Even before Bush teamed up with Eller, "Nigeria [had] been MWI's key customer since the 1980s... Before Bush joined Eller's team in 1989, MWI received nearly $90-million in" U.S. taxpayer-backed loans to Nigeria.
But at the time Eller partnered with his future governor, MWI was suffering because of Nigeria's delinquent repayments that occasioned "Ex-Im to tighten its loan policies" for the African nation. " But by 1990, MWI was working on persuading Ex-Im officials to back more pumps sales to Nigeria. They approved eight separate loans to Nigeria totaling $74.3-million." The president's son seemed to have had a role in
In 1992, Jeb Bush brokered a $74.3 million deal in which Nigeria purchased giant water pumps and other equipment from Eller's company financed by a U.S. taxpayer-insured loan from through the Export-Import Bank of the United States.
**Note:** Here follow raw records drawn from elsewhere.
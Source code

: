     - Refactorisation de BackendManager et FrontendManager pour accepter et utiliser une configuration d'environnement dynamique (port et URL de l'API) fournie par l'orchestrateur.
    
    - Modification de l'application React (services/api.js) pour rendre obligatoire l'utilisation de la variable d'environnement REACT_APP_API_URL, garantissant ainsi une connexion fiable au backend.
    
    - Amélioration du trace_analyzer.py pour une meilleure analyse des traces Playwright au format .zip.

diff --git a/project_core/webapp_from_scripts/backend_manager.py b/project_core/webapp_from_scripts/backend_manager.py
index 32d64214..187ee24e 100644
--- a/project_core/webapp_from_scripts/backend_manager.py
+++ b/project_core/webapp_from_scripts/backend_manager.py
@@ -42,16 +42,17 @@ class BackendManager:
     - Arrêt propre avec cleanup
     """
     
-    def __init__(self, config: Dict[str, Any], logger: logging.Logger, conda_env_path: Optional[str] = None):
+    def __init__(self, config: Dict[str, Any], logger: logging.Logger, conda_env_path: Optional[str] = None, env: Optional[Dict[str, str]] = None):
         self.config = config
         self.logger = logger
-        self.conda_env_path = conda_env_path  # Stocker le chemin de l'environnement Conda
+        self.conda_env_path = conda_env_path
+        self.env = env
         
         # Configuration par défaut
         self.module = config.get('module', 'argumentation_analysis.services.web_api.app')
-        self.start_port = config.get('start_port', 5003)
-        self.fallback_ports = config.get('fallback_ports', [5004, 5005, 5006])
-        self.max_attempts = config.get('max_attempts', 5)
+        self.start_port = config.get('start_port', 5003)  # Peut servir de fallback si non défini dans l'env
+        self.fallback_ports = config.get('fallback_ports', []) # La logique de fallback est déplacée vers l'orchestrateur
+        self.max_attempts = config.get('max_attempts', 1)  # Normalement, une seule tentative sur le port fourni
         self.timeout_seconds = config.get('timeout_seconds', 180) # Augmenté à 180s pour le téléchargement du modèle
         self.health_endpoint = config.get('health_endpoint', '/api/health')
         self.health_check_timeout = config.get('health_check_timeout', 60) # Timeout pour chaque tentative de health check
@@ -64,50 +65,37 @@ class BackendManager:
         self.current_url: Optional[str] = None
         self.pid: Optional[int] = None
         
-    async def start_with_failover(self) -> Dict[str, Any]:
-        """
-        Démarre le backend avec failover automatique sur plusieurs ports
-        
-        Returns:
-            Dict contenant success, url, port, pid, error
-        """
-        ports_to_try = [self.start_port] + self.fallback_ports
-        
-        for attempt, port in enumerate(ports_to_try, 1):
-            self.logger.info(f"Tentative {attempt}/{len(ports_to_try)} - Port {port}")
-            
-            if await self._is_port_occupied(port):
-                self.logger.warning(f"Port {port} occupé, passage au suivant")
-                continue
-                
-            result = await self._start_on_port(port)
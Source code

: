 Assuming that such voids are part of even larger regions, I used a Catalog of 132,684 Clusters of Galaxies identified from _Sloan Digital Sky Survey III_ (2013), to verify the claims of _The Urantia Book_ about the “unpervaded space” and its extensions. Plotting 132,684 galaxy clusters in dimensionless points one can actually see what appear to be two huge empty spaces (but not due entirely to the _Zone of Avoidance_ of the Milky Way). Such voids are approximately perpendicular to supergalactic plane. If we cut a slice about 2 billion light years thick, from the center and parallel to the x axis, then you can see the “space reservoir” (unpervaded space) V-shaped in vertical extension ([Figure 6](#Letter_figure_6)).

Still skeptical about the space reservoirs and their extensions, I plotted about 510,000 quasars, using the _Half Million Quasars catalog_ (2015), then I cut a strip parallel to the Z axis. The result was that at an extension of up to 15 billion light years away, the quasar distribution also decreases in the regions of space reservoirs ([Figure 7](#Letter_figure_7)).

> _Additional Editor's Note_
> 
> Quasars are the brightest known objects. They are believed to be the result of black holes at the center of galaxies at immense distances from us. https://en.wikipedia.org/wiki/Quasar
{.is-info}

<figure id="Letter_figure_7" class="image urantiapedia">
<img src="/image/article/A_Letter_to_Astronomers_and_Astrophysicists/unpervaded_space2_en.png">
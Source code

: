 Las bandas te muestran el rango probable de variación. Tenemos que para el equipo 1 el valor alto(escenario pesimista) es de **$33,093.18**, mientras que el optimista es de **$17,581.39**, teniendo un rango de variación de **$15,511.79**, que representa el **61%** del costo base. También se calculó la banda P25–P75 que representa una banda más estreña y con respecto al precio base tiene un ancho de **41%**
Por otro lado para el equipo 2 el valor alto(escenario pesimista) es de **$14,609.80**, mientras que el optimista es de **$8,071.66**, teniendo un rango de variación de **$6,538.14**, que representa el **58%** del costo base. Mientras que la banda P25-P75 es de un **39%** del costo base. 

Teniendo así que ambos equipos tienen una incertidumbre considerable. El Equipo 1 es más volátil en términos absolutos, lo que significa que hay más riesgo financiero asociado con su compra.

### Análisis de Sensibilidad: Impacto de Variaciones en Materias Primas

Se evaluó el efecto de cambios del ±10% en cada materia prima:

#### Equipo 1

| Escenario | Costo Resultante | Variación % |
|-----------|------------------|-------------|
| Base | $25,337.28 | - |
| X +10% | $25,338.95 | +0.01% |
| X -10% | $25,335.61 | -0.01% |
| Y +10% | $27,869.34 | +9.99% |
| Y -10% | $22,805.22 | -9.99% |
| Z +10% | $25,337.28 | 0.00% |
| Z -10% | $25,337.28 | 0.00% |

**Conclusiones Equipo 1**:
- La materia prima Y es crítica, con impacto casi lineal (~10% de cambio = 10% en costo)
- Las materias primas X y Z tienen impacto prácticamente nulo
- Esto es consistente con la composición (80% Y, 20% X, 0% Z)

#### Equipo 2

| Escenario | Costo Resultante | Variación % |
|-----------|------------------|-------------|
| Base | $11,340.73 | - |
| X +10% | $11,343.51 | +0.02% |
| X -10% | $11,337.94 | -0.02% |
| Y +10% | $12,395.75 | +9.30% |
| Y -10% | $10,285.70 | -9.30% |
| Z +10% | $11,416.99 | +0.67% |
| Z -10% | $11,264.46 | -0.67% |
In traveling to Nigeria to broker the deal, Bush "received red-carpet treatment" as the president's son.
But by 1999, "Nigeria is about $23-million behind on its payments, and...many of the pumps were unaccounted for or sitting idle."
Former MWI pilot Greg Johnson interviewed at the time by the FBI told the paper "it appeared the investigation focused on how the U.S. loan money was spent." In addition, Johnson "contended that the pump prices were highly inflated and many of them could never be used because of infrastructure problems in Nigeria."
"It was the biggest scam I've ever seen in my life," Johnson told the Times.
Robert Purcell, a former MWI vice president who sued Eller's company, claimed that commissions due to him were improperly diverted to Bush-El and other Eller-related business. Though Purcell settled a suit with Eller in October 1999 in which he agreed never to discussion his settlement, he indicated the FBI inexplicably did not interview him about the Nigerian pump deals.
Jeb Bush said "he never spoke to anybody in the U.S. government about the the Ex-Im loans" nor was interviwed by the FBI. Eller retired, turning his businesses over to his son Dana.
Though the Department of Justice initiated a suit against MWI five years ago to recover the bogus Nigerian loans, the case is still pending. According to a 14 March 2007 Associated Press report appearing in the New Orleans Times-Picayune (archived here) on a MWI pump deal that sent similarly deficient equipment to the city after Hurricane Katrina,
The U.S. Justice Department sued the company in 2002, accusing it of fraudulently helping Nigeria obtain $74 million in taxpayer-backed loans for overpriced and unnecessary water-pump equipment. The case has yet to be resolved.
Is there any chance the House and Senate Judiciary Committees would be interested in having DoJ officials--or perhaps even former Governor Jeb Bush--tell members why U.S. Attorneys in Florida have stalled the probe into he and his partner's Nigerian pump deals?